This is a guest post written by Ella Kay.
It doesn’t take too long to notice to notice the ‘Pop-up Radwege’ peppered around covid-era Berlin. The rationale is straightforward enough and based squarely on the pandemic narrative – provide enough space for people to travel to where they need to go while minimising the risk of infection. At the same time, take pressure off public transport (and enable social distancing for users), and enhance wellbeing through encouraging activity in fresh air.
The first pop-up radweg was established on 25 March 2020, within weeks of an escalating global pandemic. Since then, dozens have emerged in Berlin as well as other German cities. The temporary nature of pop-up radwege has been on a bit of a sliding scale – first until the end of May 2020, then until the end of 2020, and now well into 2021. This ‘temporary’ quality is intentionally low cost, with a per kilometre cost average in Berlin of €9500 (about NZD$16,000). This brings the added benefit of using low-cost measures to test public sentiment before investing in costlier permanent measures.
Developing guidelines and approach
While responsibility for the ordinance relating to containing Covid-19 sits at the state level with the Senate for Environment, Transport and Climate Protection, districts retain the role of implementation of the measures. The Friedrichshain-Kreuzberg district was the first to implement pop-up radwege, and did not hesitate to shape up some general guidelines in doing so. First, and quite importantly – a ten day timeframe for execution is recommended. This includes the identification of a corridor, incorporation of involved authorities, arrangement of the treatments and set up of temporary signage. Some key principles inform the design:
- Physical separation: pedestrians, cyclists/active modes and cars should be separated – including minimising crossings (left/right turn) of cars into adjacent streets.
- Verzeihende Infrastruktur (‘forgiving infrastructure’): minimise the risk of injury through the use of safety clearances (buffer zones) or separation elements.
- Predictability: Routes should be easily understandable and less complex.
- Network approach: Corridors should complement other parts of the network (and may relieve other corridors or sections).
What has surprised me is the bold amount of road space that has been reallocated through this scheme. The segments that I have seen are on typically arterial urban routes that may have had at least two lanes of traffic on both sides, and possibly parking along one or both sides. It isn’t just a measly 1 m or 1.5 m provision squashed into the corridor in a way that retains the existing vehicle capacity – it is actually a full lane (about 3m) on each side handed over to cyclists and active mode users.
Furthermore, several left/right hand turns into adjacent streets are now closed in order to minimise conflicts. I imagine this has quite an impact on how easily vehicle users are able to get to where it is that they are going.

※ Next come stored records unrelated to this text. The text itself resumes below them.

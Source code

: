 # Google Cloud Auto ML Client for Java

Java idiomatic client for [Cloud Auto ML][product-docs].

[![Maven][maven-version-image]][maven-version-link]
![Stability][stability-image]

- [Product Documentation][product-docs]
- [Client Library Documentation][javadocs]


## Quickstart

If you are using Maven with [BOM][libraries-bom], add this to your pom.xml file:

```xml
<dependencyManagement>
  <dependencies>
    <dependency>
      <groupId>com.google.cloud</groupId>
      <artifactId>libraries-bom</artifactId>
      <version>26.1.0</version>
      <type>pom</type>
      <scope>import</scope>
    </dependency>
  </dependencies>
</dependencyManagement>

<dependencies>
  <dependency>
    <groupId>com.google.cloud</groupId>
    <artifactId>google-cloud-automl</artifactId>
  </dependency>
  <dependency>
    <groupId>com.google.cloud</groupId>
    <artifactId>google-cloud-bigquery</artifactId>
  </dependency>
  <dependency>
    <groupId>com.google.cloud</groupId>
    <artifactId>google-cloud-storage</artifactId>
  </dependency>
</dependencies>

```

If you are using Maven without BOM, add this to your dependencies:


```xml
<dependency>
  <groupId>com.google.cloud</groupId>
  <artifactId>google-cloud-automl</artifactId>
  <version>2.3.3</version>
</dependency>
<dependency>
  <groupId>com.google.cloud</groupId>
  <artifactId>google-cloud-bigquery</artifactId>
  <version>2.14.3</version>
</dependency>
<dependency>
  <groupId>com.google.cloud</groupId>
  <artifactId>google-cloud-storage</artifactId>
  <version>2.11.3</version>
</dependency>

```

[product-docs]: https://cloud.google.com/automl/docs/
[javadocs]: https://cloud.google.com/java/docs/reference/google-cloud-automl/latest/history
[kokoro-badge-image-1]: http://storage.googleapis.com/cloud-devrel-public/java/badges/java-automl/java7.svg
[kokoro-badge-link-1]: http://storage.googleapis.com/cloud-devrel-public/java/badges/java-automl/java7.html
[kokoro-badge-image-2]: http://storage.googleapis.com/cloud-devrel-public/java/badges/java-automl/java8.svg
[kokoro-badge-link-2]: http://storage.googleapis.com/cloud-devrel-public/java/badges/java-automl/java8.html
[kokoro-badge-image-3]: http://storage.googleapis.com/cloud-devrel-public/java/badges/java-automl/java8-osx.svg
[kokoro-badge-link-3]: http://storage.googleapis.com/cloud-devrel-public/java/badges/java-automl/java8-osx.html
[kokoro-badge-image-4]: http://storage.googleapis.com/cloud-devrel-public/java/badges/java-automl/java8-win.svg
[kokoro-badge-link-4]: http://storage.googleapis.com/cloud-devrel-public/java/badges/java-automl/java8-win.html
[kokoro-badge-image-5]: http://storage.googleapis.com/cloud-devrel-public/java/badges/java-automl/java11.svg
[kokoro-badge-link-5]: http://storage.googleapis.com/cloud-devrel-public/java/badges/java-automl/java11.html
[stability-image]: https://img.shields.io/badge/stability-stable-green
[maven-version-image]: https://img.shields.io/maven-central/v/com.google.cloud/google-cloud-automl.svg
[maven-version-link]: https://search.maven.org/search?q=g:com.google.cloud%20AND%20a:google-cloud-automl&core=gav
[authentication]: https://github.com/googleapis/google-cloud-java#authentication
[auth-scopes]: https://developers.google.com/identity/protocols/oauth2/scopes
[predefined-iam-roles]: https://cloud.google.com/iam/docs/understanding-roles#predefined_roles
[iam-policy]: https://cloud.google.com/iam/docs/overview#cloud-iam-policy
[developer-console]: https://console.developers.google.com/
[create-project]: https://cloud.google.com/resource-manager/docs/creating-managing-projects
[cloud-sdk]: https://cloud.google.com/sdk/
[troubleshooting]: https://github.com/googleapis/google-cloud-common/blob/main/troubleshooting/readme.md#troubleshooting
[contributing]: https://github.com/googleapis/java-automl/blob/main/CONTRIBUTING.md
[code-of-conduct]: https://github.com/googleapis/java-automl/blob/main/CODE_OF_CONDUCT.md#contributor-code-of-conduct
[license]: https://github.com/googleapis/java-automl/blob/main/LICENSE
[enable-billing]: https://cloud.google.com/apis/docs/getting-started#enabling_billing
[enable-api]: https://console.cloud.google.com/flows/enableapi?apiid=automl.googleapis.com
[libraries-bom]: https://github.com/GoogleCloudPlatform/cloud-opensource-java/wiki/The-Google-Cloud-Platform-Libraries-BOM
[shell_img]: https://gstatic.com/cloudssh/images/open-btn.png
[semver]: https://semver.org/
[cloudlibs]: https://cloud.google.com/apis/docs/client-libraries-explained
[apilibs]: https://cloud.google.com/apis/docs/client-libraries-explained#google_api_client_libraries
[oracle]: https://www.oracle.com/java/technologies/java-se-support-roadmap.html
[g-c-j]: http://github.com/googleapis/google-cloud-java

The concept hasn’t been without some controversy. A lawsuit was filed in June 2020 questioning the legal basis of decisions to implement (at that stage) 8 pop-up radwege in Berlin without any reference or reasoning as to why those locations had been selected (e.g. real or perceived safety risks). The second prong of the argument was that the emergency grounds based on the advent of Covid-19 did not have a sufficient line of sight to technical transport or traffic assessments of the corridors. The case was at first upheld but then later dropped when the Senate for Environment, Transport and Climate Protection presented evidence to support determination of the identified corridors. As a result, it looks like the question about the legality of emergency transport or street measures in response to a pandemic remains outstanding.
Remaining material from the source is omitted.